Sure, that sounds like a fun topic.

> I have a
> project (that is unfortunately currently on hold) that requires a bit of
> parsing, and I would love to get your thoughts on my strategy.

Perhaps as a general post-scriptum on this. Building a proper parser
is really a widely applicable and useful skill to know about. Contrary
to common perception, it is not limited to programming language
design. In fact, Terence Parr, the author of ANTLR told me that he has
changed the usage model and design for ANTLR in version 4 because
demand for the tool was coming from all kinds of areas but least from
language design.

Whenever you build a piece of software, there is various sources of
input data that should always be verified because bad input is a very
common cause for security vulnerabilities. Any kind of input, whether
interactive input from a user terminal/browser session or from a data
file should ALWAYS be verified for 100% correctness in order to close
this exploit route. Unfortunately, verifying input data is very often
neglected.

People often use ad hoc verification that does not catch all possible
malformed input. I vividly remember the sorry excuse for a parser to
read configuration files in Asterisk. It searched from left to right
to find the first opening square bracket and then at the end of a line
from right to left to find the first closing square bracket, then
accepted any input between them without further verification.

Something like ...

[[foobar]]

would be accepted as

[foobar]

and I had demonstrated how this could have been used in hosted
multi-tenant PBXes to hijack another tenant's account and make phone
calls on their bill.

Yet nobody cared because the task of writing a proper parser for such
a simple configuration file was considered overkill. I have since seen
similar situations both in open source as well as in commercial
projects.

There are three reasons why people tend to neglect building proper
parsers to verify all their input:

(1) when trying to use an automated parser generation tool, they find
out that the parser generator has a very steep learning curve and only
does half of the work, while the other half of the work still has to
be coded manually.

(2) perhaps never having written a recursive descent parser from
scratch, many people believe this must be an immense effort that
requires a rocket scientist of sorts, when it is in fact rather
simple, even more so for simple input data formats.

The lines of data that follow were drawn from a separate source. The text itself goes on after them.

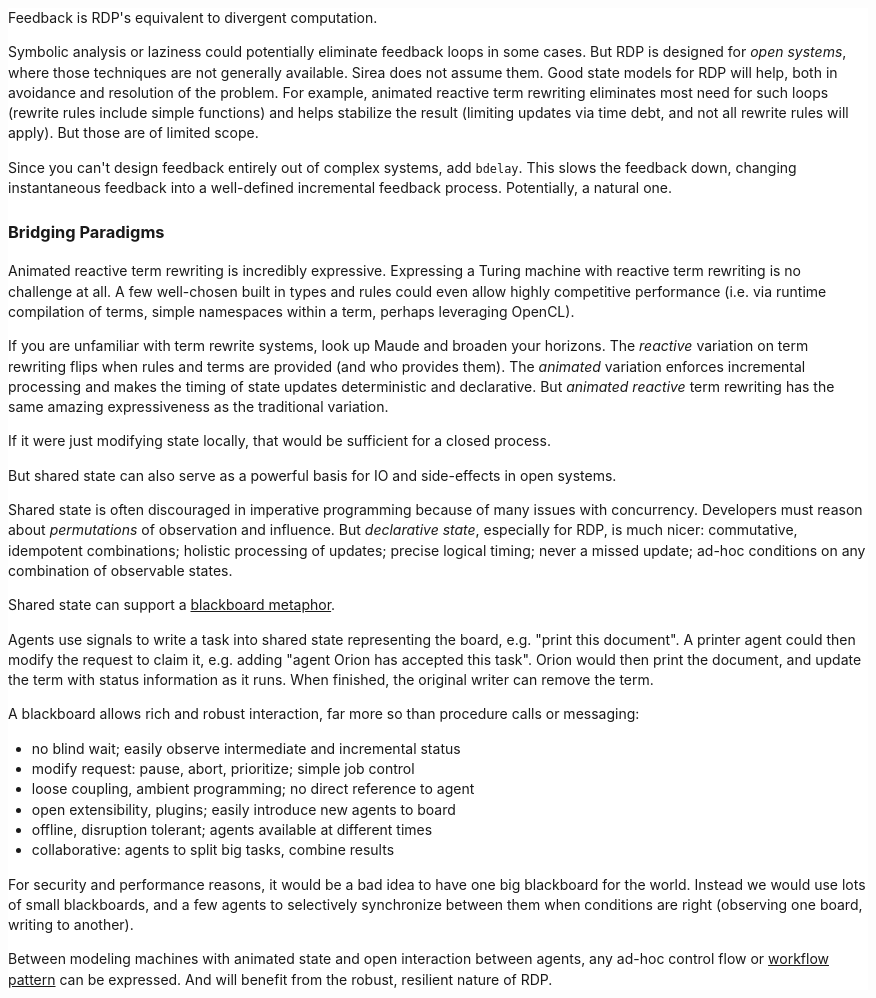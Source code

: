 Feedback is RDP's equivalent to divergent computation. 

Symbolic analysis or laziness could potentially eliminate feedback loops in some cases. But RDP is designed for *open systems*, where those techniques are not generally available. Sirea does not assume them. Good state models for RDP will help, both in avoidance and resolution of the problem. For example, animated reactive term rewriting eliminates most need for such loops (rewrite rules include simple functions) and helps stabilize the result (limiting updates via time debt, and not all rewrite rules will apply). But those are of limited scope.

Since you can't design feedback entirely out of complex systems, add `bdelay`. This slows the feedback down, changing instantaneous feedback into a well-defined incremental feedback process. Potentially, a natural one.

### Bridging Paradigms

Animated reactive term rewriting is incredibly expressive. Expressing a Turing machine with reactive term rewriting is no challenge at all. A few well-chosen built in types and rules could even allow highly competitive performance (i.e. via runtime compilation of terms, simple namespaces within a term, perhaps leveraging OpenCL).

If you are unfamiliar with term rewrite systems, look up Maude and broaden your horizons. The *reactive* variation on term rewriting flips when rules and terms are provided (and who provides them). The *animated* variation enforces incremental processing and makes the timing of state updates deterministic and declarative. But *animated reactive* term rewriting has the same amazing expressiveness as the traditional variation.

If it were just modifying state locally, that would be sufficient for a closed process. 

But shared state can also serve as a powerful basis for IO and side-effects in open systems. 

Shared state is often discouraged in imperative programming because of many issues with concurrency. Developers must reason about *permutations* of observation and influence. But *declarative state*, especially for RDP, is much nicer: commutative, idempotent combinations; holistic processing of updates; precise logical timing; never a missed update; ad-hoc conditions on any combination of observable states. 

Shared state can support a [blackboard metaphor](http://en.wikipedia.org/wiki/Blackboard_system). 

Agents use signals to write a task into shared state representing the board, e.g. "print this document". A printer agent could then modify the request to claim it, e.g. adding "agent Orion has accepted this task". Orion would then print the document, and update the term with status information as it runs. When finished, the original writer can remove the term. 

A blackboard allows rich and robust interaction, far more so than procedure calls or messaging:

* no blind wait; easily observe intermediate and incremental status
* modify request: pause, abort, prioritize; simple job control
* loose coupling, ambient programming; no direct reference to agent
* open extensibility, plugins; easily introduce new agents to board
* offline, disruption tolerant; agents available at different times
* collaborative: agents to split big tasks, combine results

For security and performance reasons, it would be a bad idea to have one big blackboard for the world. Instead we would use lots of small blackboards, and a few agents to selectively synchronize between them when conditions are right (observing one board, writing to another).

Between modeling machines with animated state and open interaction between agents, any ad-hoc control flow or [workflow pattern](http://en.wikipedia.org/wiki/Workflow_patterns) can be expressed. And will benefit from the robust, resilient nature of RDP.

(3) many software folks tend to be like children in a candy store,
they don't like to spend a lot of time on planning and design, but
want to start hacking code right away. Building a parser, whether
manually or using a generator tool, always requires a fair amount of
preparation and design. You need to write a grammar, verify the
grammar, then build your parser strictly following the grammar. This
runs counter to many people's habits.

The reason why I proposed a presentation that starts off with a bit of
theory on recursive descent and then shows how to code a parser by and
and with a tool that automates the tedious verification and conflict
catching is precisely to counter the prevailing perception and habits.

(1) parsing is not rocket science, it can be done fairly simple.
(2) parsing is universally useful, it can significantly contribute to
keeping software more secure and reliable.
(3) the effort to plan and design, tedious as it may seem, really pays
off when implementing.
(4) the most tedious activities such as grammar verification can be
automated using tools such as ANTLR.

In other words, the idea is to take the pain out of parsing, both
perceived and actual pain.

A presentation of flex/bison may however have the opposite effect.